GIVEN DATA Block Start

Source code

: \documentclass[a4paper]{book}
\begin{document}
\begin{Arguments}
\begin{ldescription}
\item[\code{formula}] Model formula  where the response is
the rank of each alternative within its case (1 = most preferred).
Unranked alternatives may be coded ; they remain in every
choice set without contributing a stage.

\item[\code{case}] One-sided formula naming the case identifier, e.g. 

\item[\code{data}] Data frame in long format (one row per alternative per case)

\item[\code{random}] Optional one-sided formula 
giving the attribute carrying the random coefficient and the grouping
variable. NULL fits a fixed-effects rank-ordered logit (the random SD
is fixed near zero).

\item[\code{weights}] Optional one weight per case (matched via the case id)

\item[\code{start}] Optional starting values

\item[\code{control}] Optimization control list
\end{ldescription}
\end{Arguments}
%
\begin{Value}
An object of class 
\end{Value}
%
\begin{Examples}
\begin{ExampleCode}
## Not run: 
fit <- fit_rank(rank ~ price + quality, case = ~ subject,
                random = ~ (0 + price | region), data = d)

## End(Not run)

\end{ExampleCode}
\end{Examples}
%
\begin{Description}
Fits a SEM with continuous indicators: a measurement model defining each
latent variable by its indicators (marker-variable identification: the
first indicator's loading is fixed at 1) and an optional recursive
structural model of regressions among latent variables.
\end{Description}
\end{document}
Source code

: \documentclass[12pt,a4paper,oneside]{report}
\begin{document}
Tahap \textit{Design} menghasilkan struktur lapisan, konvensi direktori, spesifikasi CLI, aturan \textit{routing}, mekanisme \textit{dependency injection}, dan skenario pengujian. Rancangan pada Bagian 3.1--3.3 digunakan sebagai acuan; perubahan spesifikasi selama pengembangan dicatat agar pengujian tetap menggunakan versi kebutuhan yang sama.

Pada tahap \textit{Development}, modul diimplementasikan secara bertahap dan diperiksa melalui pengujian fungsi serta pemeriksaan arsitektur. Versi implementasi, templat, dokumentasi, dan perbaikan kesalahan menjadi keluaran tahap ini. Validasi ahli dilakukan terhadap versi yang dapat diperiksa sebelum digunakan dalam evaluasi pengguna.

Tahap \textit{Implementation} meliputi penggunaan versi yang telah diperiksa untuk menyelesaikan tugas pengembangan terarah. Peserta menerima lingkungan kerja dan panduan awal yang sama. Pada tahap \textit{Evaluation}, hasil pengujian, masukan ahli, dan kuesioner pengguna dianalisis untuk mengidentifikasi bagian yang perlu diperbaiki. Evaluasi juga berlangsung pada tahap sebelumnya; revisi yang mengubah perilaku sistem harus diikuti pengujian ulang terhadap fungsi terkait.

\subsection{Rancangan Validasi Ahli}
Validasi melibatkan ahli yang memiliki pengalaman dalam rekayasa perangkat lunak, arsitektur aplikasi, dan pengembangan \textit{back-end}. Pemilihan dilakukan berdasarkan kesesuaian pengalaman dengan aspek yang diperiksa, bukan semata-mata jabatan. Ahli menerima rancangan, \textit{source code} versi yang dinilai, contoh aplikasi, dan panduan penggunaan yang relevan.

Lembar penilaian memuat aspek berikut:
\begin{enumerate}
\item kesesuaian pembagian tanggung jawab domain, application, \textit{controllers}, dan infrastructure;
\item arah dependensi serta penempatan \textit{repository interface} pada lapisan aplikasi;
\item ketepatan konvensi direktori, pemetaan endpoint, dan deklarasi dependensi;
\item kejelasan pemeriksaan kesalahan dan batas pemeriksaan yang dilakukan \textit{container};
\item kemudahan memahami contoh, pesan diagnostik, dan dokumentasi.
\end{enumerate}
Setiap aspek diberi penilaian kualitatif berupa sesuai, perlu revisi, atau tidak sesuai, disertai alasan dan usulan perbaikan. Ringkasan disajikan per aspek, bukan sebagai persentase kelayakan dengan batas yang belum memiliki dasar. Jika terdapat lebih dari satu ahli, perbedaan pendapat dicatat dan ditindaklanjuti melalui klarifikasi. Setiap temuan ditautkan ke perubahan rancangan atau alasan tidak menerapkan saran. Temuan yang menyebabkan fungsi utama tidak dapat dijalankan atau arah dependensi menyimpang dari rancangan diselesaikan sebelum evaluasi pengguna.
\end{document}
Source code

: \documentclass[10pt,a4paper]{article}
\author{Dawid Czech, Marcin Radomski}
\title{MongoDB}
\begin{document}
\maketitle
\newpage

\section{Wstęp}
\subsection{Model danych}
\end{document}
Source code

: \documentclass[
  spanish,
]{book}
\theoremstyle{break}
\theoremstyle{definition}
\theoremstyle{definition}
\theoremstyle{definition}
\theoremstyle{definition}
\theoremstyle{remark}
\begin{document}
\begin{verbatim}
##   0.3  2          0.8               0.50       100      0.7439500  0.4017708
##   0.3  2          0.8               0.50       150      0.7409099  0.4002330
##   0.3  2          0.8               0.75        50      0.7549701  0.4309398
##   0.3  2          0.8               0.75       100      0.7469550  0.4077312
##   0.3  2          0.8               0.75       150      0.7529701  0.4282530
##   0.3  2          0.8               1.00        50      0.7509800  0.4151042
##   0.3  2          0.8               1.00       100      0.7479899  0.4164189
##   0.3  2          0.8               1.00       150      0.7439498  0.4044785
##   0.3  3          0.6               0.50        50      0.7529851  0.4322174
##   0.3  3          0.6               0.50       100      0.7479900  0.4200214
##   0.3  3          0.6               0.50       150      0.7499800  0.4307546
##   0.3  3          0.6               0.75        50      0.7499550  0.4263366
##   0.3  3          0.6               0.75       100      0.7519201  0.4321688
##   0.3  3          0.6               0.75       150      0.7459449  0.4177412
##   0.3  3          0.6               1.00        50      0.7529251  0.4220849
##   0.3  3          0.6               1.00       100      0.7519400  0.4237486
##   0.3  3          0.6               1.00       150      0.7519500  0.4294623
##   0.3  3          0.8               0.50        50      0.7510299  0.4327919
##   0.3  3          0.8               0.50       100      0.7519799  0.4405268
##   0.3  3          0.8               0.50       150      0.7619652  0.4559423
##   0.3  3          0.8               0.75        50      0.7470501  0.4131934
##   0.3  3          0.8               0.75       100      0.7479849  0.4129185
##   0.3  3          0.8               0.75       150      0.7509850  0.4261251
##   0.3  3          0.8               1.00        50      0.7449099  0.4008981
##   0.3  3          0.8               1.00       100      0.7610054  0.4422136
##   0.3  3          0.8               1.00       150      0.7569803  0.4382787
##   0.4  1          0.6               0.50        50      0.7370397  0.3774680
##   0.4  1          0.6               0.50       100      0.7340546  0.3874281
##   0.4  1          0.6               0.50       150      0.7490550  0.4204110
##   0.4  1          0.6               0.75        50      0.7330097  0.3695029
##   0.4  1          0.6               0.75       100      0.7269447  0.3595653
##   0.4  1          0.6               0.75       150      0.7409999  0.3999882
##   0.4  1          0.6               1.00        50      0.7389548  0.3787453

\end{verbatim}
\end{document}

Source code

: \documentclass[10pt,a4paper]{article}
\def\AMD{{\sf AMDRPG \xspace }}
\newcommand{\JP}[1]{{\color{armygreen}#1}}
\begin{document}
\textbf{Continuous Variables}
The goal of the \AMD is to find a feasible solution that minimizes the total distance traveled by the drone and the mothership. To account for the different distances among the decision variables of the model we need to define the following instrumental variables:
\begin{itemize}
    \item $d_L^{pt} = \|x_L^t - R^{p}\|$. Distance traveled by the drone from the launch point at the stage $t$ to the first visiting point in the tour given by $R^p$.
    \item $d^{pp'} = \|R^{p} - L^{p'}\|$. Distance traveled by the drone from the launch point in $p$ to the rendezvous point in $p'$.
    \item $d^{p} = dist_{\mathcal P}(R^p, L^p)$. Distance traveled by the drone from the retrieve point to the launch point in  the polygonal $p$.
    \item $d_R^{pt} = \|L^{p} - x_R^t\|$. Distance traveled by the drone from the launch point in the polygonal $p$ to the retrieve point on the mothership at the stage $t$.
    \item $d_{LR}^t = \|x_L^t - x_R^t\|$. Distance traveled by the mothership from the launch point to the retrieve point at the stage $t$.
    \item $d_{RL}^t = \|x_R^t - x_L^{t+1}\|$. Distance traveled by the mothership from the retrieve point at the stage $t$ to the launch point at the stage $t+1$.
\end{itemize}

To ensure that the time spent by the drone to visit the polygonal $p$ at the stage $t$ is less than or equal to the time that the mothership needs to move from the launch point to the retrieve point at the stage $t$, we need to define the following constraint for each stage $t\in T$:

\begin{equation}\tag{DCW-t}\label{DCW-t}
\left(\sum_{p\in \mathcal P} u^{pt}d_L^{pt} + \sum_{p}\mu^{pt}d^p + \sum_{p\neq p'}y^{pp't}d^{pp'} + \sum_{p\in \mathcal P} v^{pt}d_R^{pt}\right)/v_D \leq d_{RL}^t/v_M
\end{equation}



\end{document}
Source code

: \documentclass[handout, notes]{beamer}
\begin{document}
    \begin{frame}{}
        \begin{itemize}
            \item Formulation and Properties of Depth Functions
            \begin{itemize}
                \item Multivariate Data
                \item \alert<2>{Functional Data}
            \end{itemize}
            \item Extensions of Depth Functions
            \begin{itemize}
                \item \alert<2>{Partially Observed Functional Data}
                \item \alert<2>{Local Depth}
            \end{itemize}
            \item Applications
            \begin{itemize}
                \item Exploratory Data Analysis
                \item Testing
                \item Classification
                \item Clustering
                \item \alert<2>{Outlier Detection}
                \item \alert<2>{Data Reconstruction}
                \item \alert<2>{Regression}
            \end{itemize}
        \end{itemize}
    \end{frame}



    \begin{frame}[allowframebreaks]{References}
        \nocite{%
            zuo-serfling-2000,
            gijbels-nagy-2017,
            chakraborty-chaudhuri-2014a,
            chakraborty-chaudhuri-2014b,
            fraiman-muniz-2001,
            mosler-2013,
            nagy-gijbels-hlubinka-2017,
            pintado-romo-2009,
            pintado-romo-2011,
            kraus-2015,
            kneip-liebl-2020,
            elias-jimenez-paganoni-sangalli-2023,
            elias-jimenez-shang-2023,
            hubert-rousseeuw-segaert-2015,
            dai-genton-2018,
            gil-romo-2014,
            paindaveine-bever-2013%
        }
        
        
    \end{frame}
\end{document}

GIVEN DATA Block End

◆ AIM OF THE EXERCISE
Copy the lines above exactly, beginning at the line that has "latent variable by" and stopping after the line that has "kebutuhan yang sama.", and omit the rest.

◆ TASK RESULT
latent variable by its indicators (marker-variable identification: the
first indicator's loading is fixed at 1) and an optional recursive
structural model of regressions among latent variables.
\end{Description}
\end{document}
Source code

: \documentclass[12pt,a4paper,oneside]{report}
\begin{document}
Tahap \textit{Design} menghasilkan struktur lapisan, konvensi direktori, spesifikasi CLI, aturan \textit{routing}, mekanisme \textit{dependency injection}, dan skenario pengujian. Rancangan pada Bagian 3.1--3.3 digunakan sebagai acuan; perubahan spesifikasi selama pengembangan dicatat agar pengujian tetap menggunakan versi kebutuhan yang sama.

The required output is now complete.